> Try it: Write every line below out again, exactly as given, but leave out the pictures.

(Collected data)
--------------------

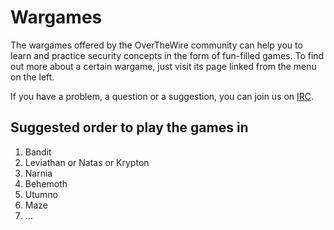 # Wargames

The wargames offered by the OverTheWire community can help you to learn and practice security concepts in the form of fun-filled games.
To find out more about a certain wargame, just visit its page linked from the menu on the left.

If you have a problem, a question or a suggestion, you can join us on [IRC](http://overthewire.org/about/contact.html).

## Suggested order to play the games in

  1. Bandit
  2. Leviathan or Natas or Krypton
  3. Narnia
  4. Behemoth
  5. Utumno
  6. Maze
  7. …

--------------------

> Response:
 # Wargames

The wargames offered by the OverTheWire community can help you to learn and practice security concepts in the form of fun-filled games.
To find out more about a certain wargame, just visit its page linked from the menu on the left.

If you have a problem, a question or a suggestion, you can join us on [IRC](http://overthewire.org/about/contact.html).

## Suggested order to play the games in

  1. Bandit
  2. Leviathan or Natas or Krypton
  3. Narnia
  4. Behemoth
  5. Utumno
  6. Maze
  7. …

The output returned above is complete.